Elusive Bugs with GraphQL Object Caching in Apollo Client

We are deploying a major update to our internal application soon that uses the Apollo client for GraphQL. It's pretty awesome even though there were a couple bugs I had to fix.

During regression testing we ran into an issue involving the Apollo client that was subtle and caused "interesting" bugs. First, let's take a look at exactly how object caching works.

Caching in Apollo client

By default, caching in Apollo uses the in-memory cache.

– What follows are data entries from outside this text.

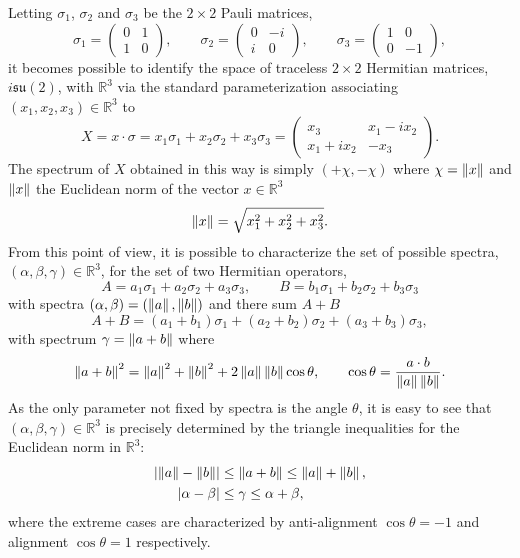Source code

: \documentclass[notitlepage]{article}
\begin{document}
Letting $\sigma_1$, $\sigma_2$ and $\sigma_3$ be the $2 \times 2$ Pauli matrices,
\begin{equation}
    \sigma_1 = \begin{pmatrix} 0 & 1 \\ 1 & 0 \end{pmatrix}, \qquad
    \sigma_2 = \begin{pmatrix} 0 & -i \\ i & 0 \end{pmatrix}, \qquad
    \sigma_3 = \begin{pmatrix} 1 & 0 \\ 0 & -1 \end{pmatrix},
\end{equation}
it becomes possible to identify the space of traceless $2\times 2$ Hermitian matrices, $i\mathfrak{su}(2)$, with $\mathbb R^{3}$ via the standard parameterization associating $(x_1, x_2, x_3) \in \mathbb R^{3}$ to
\begin{equation}
    X = x \cdot \sigma = x_1 \sigma_1 + x_2 \sigma_2 + x_3 \sigma_3 = \begin{pmatrix} x_3 & x_1-ix_2 \\ x_1+ix_2 & -x_3 \end{pmatrix}.
\end{equation}
The spectrum of $X$ obtained in this way is simply $(+\chi, -\chi)$ where $\chi = \norm{x}$ and $\norm{x}$ the Euclidean norm of the vector $x \in \mathbb R^3$
\begin{equation}
    \norm{x} = \sqrt{x_1^2 + x_2^2 + x_3^2}.
\end{equation}
From this point of view, it is possible to characterize the set of possible spectra, $(\alpha, \beta, \gamma) \in \mathbb R^{3}$, for the set of two Hermitian operators,
\begin{equation}
    A = a_1 \sigma_1 + a_2 \sigma_2 + a_3 \sigma_3, \qquad B = b_1 \sigma_1 + b_2 \sigma_2 + b_3 \sigma_3
\end{equation}
with spectra $(\alpha, \beta) = (\norm{a}, \norm{b})$ and there sum $A+B$
\begin{equation}
    A+B = (a_1+b_1) \sigma_1 + (a_2+b_2) \sigma_2 + (a_3+b_3) \sigma_3,
\end{equation}
with spectrum $\gamma = \norm{a+b}$ where
\begin{equation}
    \norm{a+b}^2 = \norm{a}^2 + \norm{b}^{2} + 2 \norm{a} \norm{b} \cos \theta, \qquad \cos \theta = \frac{a \cdot b}{\norm{a} \norm{b}}.
\end{equation}
As the only parameter not fixed by spectra is the angle $\theta$, it is easy to see that $(\alpha, \beta, \gamma) \in \mathbb R^3$ is precisely determined by the triangle inequalities for the Euclidean norm in $\mathbb R^3$:
\begin{align}
    \abs{\norm{a} - \norm{b}} &\leq \norm{a+b} \leq \norm{a} + \norm{b}, \\
    \abs{\alpha - \beta} &\leq \gamma \leq \alpha + \beta,
\end{align}
where the extreme cases are characterized by anti-alignment $\cos \theta = -1$ and alignment $\cos \theta = 1$ respectively.
\end{document}
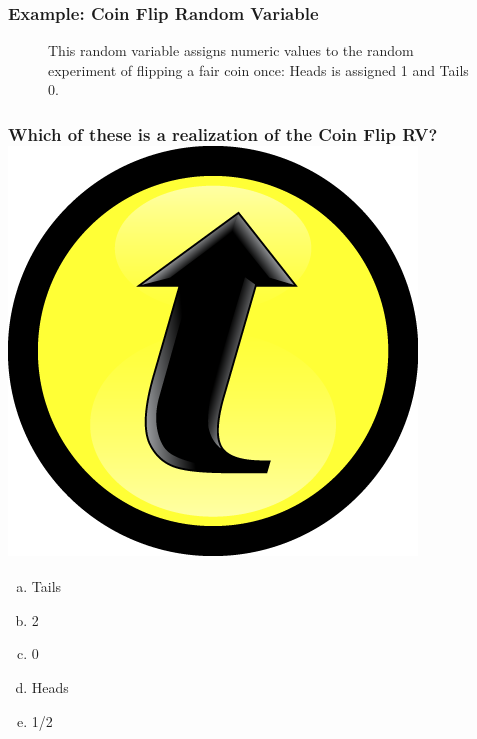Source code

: \documentclass[handout]{beamer}
\begin{document}
\begin{frame}
\frametitle{Example: Coin Flip Random Variable}

\begin{figure}
\centering
{}
\caption{This random variable assigns numeric values to the random experiment of flipping a fair coin once: Heads is assigned 1 and Tails 0.}
\end{figure}
\end{frame}
\begin{frame}
  \frametitle{Which of these is a realization of the Coin Flip RV?\hfill\includegraphics[scale = 0.05]{./images/clicker}}
  \begin{enumerate}[(a)]
    \item Tails
    \item 2
    \item 0 
    \item Heads
    \item 1/2
  \end{enumerate}
\end{frame}
\end{document}
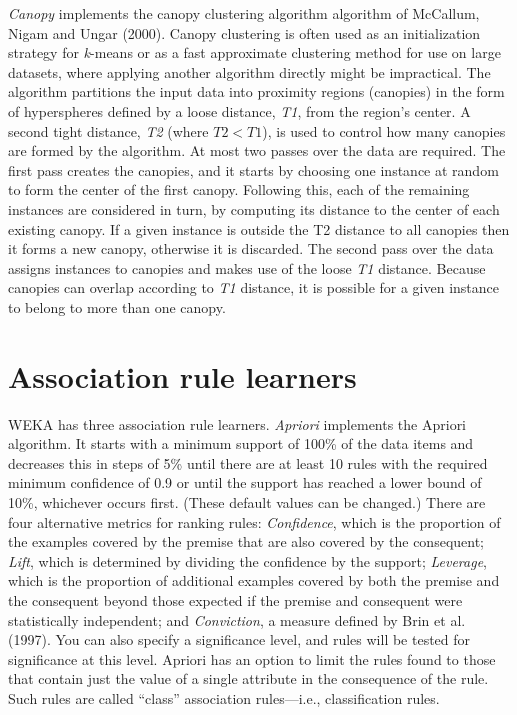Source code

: \textit{Canopy} implements the canopy clustering algorithm algorithm
of McCallum, Nigam and Ungar (2000). Canopy clustering is often used
as an initialization strategy for \textit{k}-means or as a fast
approximate clustering method for use on large datasets, where
applying another algorithm directly might be impractical. The
algorithm partitions the input data into proximity regions (canopies)
in the form of hyperspheres defined by a loose distance, \textit{T1},
from the region's center. A second tight distance, \textit{T2} (where
$T2 < T1$), is used to control how many canopies are formed by the
algorithm. At most two passes over the data are required. The first
pass creates the canopies, and it starts by choosing one instance at
random to form the center of the first canopy. Following this, each of
the remaining instances are considered in turn, by computing its
distance to the center of each existing canopy. If a given instance is
outside the T2 distance to all canopies then it forms a new canopy,
otherwise it is discarded. The second pass over the data assigns
instances to canopies and makes use of the loose \textit{T1}
distance. Because canopies can overlap according to \textit{T1}
distance, it is possible for a given instance to belong to more than
one canopy.

\section{Association rule learners}

WEKA has three association rule learners. \textit{Apriori} implements
the Apriori algorithm. It starts with a minimum support of 100\% of
the data items and decreases this in steps of 5\% until there are at
least 10 rules with the required minimum confidence of 0.9 or until
the support has reached a lower bound of 10\%, whichever occurs
first. (These default values can be changed.) There are four
alternative metrics for ranking rules: \textit{Confidence}, which is
the proportion of the examples covered by the premise that are also
covered by the consequent; \textit{Lift}, which is determined by
dividing the confidence by the support; \textit{Leverage}, which is
the proportion of additional examples covered by both the premise and
the consequent beyond those expected if the premise and consequent
were statistically independent; and \textit{Conviction}, a measure defined by
Brin et al. (1997). You can also specify a significance level, and
rules will be tested for significance at this level. Apriori has an
option to limit the rules found to those that contain just the value
of a single attribute in the consequence of the rule. Such rules are
called ``class'' association rules---i.e., classification rules.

The way Apollo determines if it should cache a GraphQL object is if the response contains an id or _id property and a __typename property (which is added automatically by Apollo by default).

So, for example, let's say we declared a Product type in our GraphQL schema:

type Product {
  sku: ID!
  title: String!
  quantity: Int!
}

The product has an identifier and it's stored in the SKU field.

Then you issued a query like this:

{
  product(sku: "abc123") {
    sku
    title
    quantity
  }
}

Pretty straightforward--we want to grab the sku, title, and quantity for a product by SKU. The response when run through Apollo client will look like:

{
  data: {
    product: {
      sku: "abc123",
      title: "My cool product",
      quantity: 4,
      __typename: "Product"
    }
  }
}

Now, based on the rules above, do you think Apollo will cache the Product object by it's SKU? No. Because there is no id or _id property, only a __typename property which isn't enough.

We can fix this in a few ways:

  1. Change the schema
  2. Use dataIdFromObject option in the caching configuration
  3. Alias the SKU to be id
  4. Alias SKU as _id but still keep sku

I don't like the first option because if sku is the natural key in your domain, why change it?

Using dataIdFromObject is a great approach if you control the client configuration:

import { InMemoryCache, defaultDataIdFromObject } from 'apollo-cache-inmemory';

const cache = new InMemoryCache({
  dataIdFromObject: object => {
    switch (object.__typename) {
      case 'Product': return object.sku; // use `sku` as the primary key
      default: return defaultDataIdFromObject(object); // fall back to default handling
    }
  }
});

I'd advise splitting this up into separate functions for each type and genericizing it but I leave that up to you.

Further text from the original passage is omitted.